Your job is to copy the data that follows exactly, every line included.

Records to use:
..........

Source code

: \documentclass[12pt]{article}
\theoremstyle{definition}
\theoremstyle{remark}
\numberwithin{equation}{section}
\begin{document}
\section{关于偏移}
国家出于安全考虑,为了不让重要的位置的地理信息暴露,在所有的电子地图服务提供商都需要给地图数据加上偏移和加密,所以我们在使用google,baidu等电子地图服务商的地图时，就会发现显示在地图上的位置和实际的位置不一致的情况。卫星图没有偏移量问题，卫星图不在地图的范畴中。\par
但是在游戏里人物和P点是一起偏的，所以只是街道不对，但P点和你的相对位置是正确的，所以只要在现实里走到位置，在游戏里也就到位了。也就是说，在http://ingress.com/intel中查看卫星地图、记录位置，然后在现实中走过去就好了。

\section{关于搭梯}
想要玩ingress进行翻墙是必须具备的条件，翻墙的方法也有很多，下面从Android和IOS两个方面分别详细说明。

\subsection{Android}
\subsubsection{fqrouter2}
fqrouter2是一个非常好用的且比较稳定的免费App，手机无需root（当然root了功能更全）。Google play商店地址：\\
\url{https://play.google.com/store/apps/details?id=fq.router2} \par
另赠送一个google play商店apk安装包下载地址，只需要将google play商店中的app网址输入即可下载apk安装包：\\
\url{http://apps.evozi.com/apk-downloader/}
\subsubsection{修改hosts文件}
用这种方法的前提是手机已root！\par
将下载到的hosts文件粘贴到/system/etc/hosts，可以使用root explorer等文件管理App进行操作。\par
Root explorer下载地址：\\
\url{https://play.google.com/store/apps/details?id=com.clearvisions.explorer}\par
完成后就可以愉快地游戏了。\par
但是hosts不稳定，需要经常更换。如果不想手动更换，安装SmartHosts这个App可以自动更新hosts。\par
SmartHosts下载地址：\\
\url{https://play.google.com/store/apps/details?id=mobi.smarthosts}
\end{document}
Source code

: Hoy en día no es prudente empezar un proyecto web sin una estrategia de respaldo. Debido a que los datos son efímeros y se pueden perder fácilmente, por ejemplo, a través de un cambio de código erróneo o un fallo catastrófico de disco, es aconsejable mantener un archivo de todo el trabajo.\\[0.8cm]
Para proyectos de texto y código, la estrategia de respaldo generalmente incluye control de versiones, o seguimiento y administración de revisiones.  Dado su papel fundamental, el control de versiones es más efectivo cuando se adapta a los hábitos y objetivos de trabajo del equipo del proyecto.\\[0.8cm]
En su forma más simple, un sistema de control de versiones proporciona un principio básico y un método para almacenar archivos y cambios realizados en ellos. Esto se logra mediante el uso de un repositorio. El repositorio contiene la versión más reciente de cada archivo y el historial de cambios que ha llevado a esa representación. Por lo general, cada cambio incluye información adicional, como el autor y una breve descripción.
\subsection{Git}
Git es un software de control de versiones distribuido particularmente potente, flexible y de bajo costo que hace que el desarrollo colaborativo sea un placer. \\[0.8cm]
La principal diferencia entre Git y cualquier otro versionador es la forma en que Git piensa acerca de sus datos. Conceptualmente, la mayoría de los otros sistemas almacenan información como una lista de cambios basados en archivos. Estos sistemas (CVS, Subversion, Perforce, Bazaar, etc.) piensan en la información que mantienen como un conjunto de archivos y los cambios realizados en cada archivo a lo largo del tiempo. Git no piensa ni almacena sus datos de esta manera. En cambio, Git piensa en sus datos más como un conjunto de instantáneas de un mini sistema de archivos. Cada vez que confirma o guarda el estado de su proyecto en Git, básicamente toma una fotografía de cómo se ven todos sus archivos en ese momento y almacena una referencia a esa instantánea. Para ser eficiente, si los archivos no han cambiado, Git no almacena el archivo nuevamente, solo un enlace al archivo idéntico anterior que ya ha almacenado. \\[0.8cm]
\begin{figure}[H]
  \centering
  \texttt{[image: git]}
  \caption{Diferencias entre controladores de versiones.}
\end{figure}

..........

Solution to the exercise:
Source code

: \documentclass[12pt]{article}
\theoremstyle{definition}
\theoremstyle{remark}
\numberwithin{equation}{section}
\begin{document}
\section{关于偏移}
国家出于安全考虑,为了不让重要的位置的地理信息暴露,在所有的电子地图服务提供商都需要给地图数据加上偏移和加密,所以我们在使用google,baidu等电子地图服务商的地图时，就会发现显示在地图上的位置和实际的位置不一致的情况。卫星图没有偏移量问题，卫星图不在地图的范畴中。\par
但是在游戏里人物和P点是一起偏的，所以只是街道不对，但P点和你的相对位置是正确的，所以只要在现实里走到位置，在游戏里也就到位了。也就是说，在http://ingress.com/intel中查看卫星地图、记录位置，然后在现实中走过去就好了。

\section{关于搭梯}
想要玩ingress进行翻墙是必须具备的条件，翻墙的方法也有很多，下面从Android和IOS两个方面分别详细说明。

\subsection{Android}
\subsubsection{fqrouter2}
fqrouter2是一个非常好用的且比较稳定的免费App，手机无需root（当然root了功能更全）。Google play商店地址：\\
\url{https://play.google.com/store/apps/details?id=fq.router2} \par
另赠送一个google play商店apk安装包下载地址，只需要将google play商店中的app网址输入即可下载apk安装包：\\
\url{http://apps.evozi.com/apk-downloader/}
\subsubsection{修改hosts文件}
用这种方法的前提是手机已root！\par
将下载到的hosts文件粘贴到/system/etc/hosts，可以使用root explorer等文件管理App进行操作。\par
Root explorer下载地址：\\
\url{https://play.google.com/store/apps/details?id=com.clearvisions.explorer}\par
完成后就可以愉快地游戏了。\par
但是hosts不稳定，需要经常更换。如果不想手动更换，安装SmartHosts这个App可以自动更新hosts。\par
SmartHosts下载地址：\\
\url{https://play.google.com/store/apps/details?id=mobi.smarthosts}
\end{document}
Source code

: Hoy en día no es prudente empezar un proyecto web sin una estrategia de respaldo. Debido a que los datos son efímeros y se pueden perder fácilmente, por ejemplo, a través de un cambio de código erróneo o un fallo catastrófico de disco, es aconsejable mantener un archivo de todo el trabajo.\\[0.8cm]
Para proyectos de texto y código, la estrategia de respaldo generalmente incluye control de versiones, o seguimiento y administración de revisiones.  Dado su papel fundamental, el control de versiones es más efectivo cuando se adapta a los hábitos y objetivos de trabajo del equipo del proyecto.\\[0.8cm]
En su forma más simple, un sistema de control de versiones proporciona un principio básico y un método para almacenar archivos y cambios realizados en ellos. Esto se logra mediante el uso de un repositorio. El repositorio contiene la versión más reciente de cada archivo y el historial de cambios que ha llevado a esa representación. Por lo general, cada cambio incluye información adicional, como el autor y una breve descripción.
\subsection{Git}
Git es un software de control de versiones distribuido particularmente potente, flexible y de bajo costo que hace que el desarrollo colaborativo sea un placer. \\[0.8cm]
La principal diferencia entre Git y cualquier otro versionador es la forma en que Git piensa acerca de sus datos. Conceptualmente, la mayoría de los otros sistemas almacenan información como una lista de cambios basados en archivos. Estos sistemas (CVS, Subversion, Perforce, Bazaar, etc.) piensan en la información que mantienen como un conjunto de archivos y los cambios realizados en cada archivo a lo largo del tiempo. Git no piensa ni almacena sus datos de esta manera. En cambio, Git piensa en sus datos más como un conjunto de instantáneas de un mini sistema de archivos. Cada vez que confirma o guarda el estado de su proyecto en Git, básicamente toma una fotografía de cómo se ven todos sus archivos en ese momento y almacena una referencia a esa instantánea. Para ser eficiente, si los archivos no han cambiado, Git no almacena el archivo nuevamente, solo un enlace al archivo idéntico anterior que ya ha almacenado. \\[0.8cm]
\begin{figure}[H]
  \centering
  \texttt{[image: git]}
  \caption{Diferencias entre controladores de versiones.}
\end{figure}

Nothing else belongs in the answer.